Cost analysis shows that for up to 64–128 xPU, copper interconnects cost roughly half of optical solutions (including switch costs). For scenarios exceeding 128 xPU, a single‑layer optical interconnect becomes more cost‑effective than a hybrid copper‑plus‑optical approach, though optical costs remain relatively high.
Reliability challenges arise from two sources: link‑level errors (addressed by FEC, LLR) and in‑flight packet loss due to link or switch failures, which require end‑to‑end retransmission mechanisms. As Scale‑Up systems grow, the probability of both error types increases, dramatically reducing mean time between failures (MTBF). Consequently, fault‑tolerant system architecture becomes essential, alongside improving interconnect reliability.

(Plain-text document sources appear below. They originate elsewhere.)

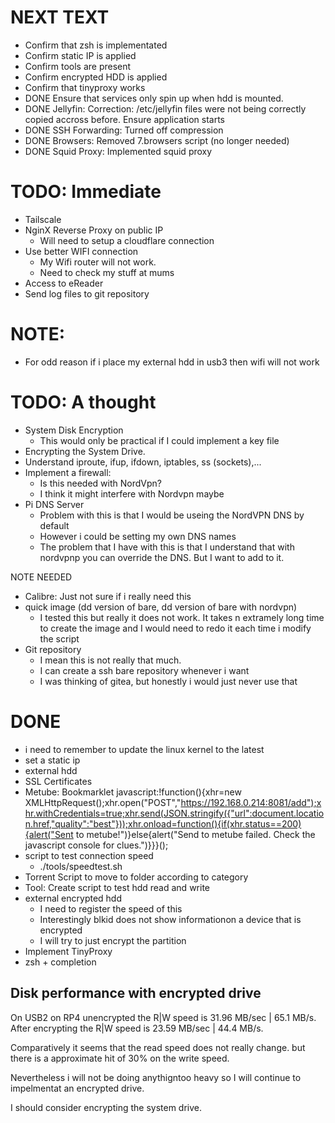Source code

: # NEXT TEXT
- Confirm that zsh is implementated
- Confirm static IP is applied
- Confirm tools are present
- Confirm encrypted HDD is applied
- Confirm that tinyproxy works
- DONE Ensure that services only spin up when hdd is mounted.
- DONE Jellyfin: Correction: /etc/jellyfin files were not being correctly copied accross before.  Ensure application starts
- DONE SSH Forwarding: Turned off compression
- DONE Browsers: Removed 7.browsers script (no longer needed)
- DONE Squid Proxy: Implemented squid proxy

# TODO: Immediate
- Tailscale
- NginX Reverse Proxy on public IP
    * Will need to setup a cloudflare connection
- Use better WIFI connection
    - My Wifi router will not work.
    - Need to check my stuff at mums
- Access to eReader
- Send log files to git repository

# NOTE: 
- For odd reason if i place my external hdd in usb3 then wifi will not work

# TODO: A thought
- System Disk Encryption
    - This would only be practical if I could implement a key file
- Encrypting the System Drive.
- Understand iproute, ifup, ifdown, iptables, ss (sockets),...
- Implement a firewall: 
    * Is this needed with NordVpn?
    * I think it might interfere with Nordvpn maybe
- Pi DNS Server
    * Problem with this is that I would be useing the NordVPN DNS by default
    * However i could be setting my own DNS names
    * The problem that I have with this is that I understand that with nordvpnp you can override the DNS.  But I want to add to it.

NOTE NEEDED
- Calibre: Just not sure if i really need this
- quick image (dd version of bare, dd version of bare with nordvpn)
    * I tested this but really it does not work.  It takes n extramely long time to create the image and I would need to redo it each time i modify the script
- Git repository
    * I mean this is not really that much.  
    * I can create a ssh bare repository whenever i want
    * I was thinking of gitea, but honestly i would just never use that



# DONE
- i need to remember to update the linux kernel to the latest
- set a static ip
- external hdd
- SSL Certificates
- Metube: Bookmarklet
javascript:!function(){xhr=new XMLHttpRequest();xhr.open("POST","https://192.168.0.214:8081/add");xhr.withCredentials=true;xhr.send(JSON.stringify({"url":document.location.href,"quality":"best"}));xhr.onload=function(){if(xhr.status==200){alert("Sent to metube!")}else{alert("Send to metube failed. Check the javascript console for clues.")}}}();
- script to test connection speed
    * ./tools/speedtest.sh
- Torrent Script to move to folder according to category
- Tool: Create script to test hdd read and write
- external encrypted hdd
    * I need to register the speed of this
    * Interestingly blkid does not show informationon a device that is encrypted
    * I will try to just encrypt the partition
- Implement TinyProxy
- zsh + completion

## Disk performance with encrypted drive

On USB2 on RP4 unencrypted the R|W speed is 31.96 MB/sec | 65.1 MB/s. After encrypting the R|W speed is 23.59 MB/sec | 44.4 MB/s. 

Comparatively it seems that the read speed does not really change.  but there is a approximate hit of 30% on the write speed.

Nevertheless i will not be doing anythigntoo heavy so I will continue to impelmentat an encrypted drive.

I should consider encrypting the system drive.

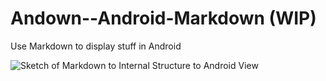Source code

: # Andown--Android-Markdown (WIP)
Use Markdown to display stuff in Android

![Sketch of Markdown to Internal Structure to Android View](https://cdn.rawgit.com/KeithPinson/Andown--Android-Markdown/master/assets/markdown-to-android.svg)
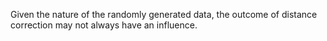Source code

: Given the nature of the randomly generated data, the outcome of distance correction may not always have an influence.

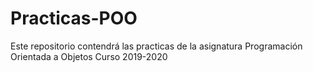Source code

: # Practicas-POO
Este repositorio contendrá las practicas de la asignatura Programación Orientada a Objetos
Curso 2019-2020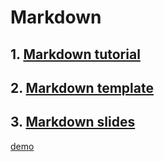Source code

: <!--
 * @Author: Shuai Wang
 * @Github: https://github.com/wsustcid
 * @Version: 0.0.0
 * @Date: 2022-04-07 11:05:30
 * @LastEditTime: 2022-04-07 11:07:10
-->

# Markdown

## 1. [Markdown tutorial](./markdown_tutorial.md)

## 2. [Markdown template](./markdown_tutorial.md)

## 3. [Markdown slides](./markdown_slides.md)

[demo](remark.md)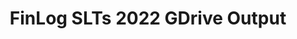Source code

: ---
title: FinLog SLTs 2022 GDrive Output
redirect_to: https://drive.google.com/drive/folders/11REgriuxSKWCtbbVHaK8cJKPfOBNLmo-?usp=sharing
redirect_from: 
  - /FinLogOutputGDrive
  - /finlogoutputgdrive
---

Statistical data indicate that copper‑cable link failure probability is about one‑sixth that of DSP‑based optical links, highlighting the need to enhance optical link reliability for future large‑scale deployments.
Furthermore, as xPU compute and HBM memory expand, per‑GPU Scale‑Up bandwidth grows (e.g., NVIDIA’s NVLink bandwidth has tripled across generations, reaching 1.8 TB/s bidirectional in the latest Blackwell GPUs). High bandwidth increases the proportion of GPU resources consumed by network transmission (approximately 15% in DeepEP), prompting the need for more efficient network semantics and in‑network computing to reduce compute overhead.
Alibaba Cloud UPN512 Architecture Overview
To address these challenges, Alibaba Cloud proposes the Ultra Performance Network (UPN) Scale‑Up system, extending the design principles of the High Performance Network (HPN) Scale‑Out architecture. UPN aims for “large‑scale, high‑performance, high‑reliability, low‑cost, and extensible” xPU Scale‑Up networks, decoupling reliance on dense, small‑form‑factor cabinets.
Key Design Pillars of UPN Architecture
Based on High‑Radix Ethernet: Leveraging mature Ethernet ecosystems, a single‑layer design supports up to 512 xPU (future support for 1K+), offering large scale and extensibility.
Adopting LPO/NPO Optical Interconnect: Optical links enable scale‑up while decoupling from high‑density cabinet dependencies, reducing system complexity and operational challenges. Expected benefits include >30% cost reduction and >3× reliability improvement.
Single‑Layer Switch Protocol Design: Simplified protocol design facilitates the definition of network communication semantics and in‑network computing, focusing on high‑performance communication while minimizing compute resource consumption.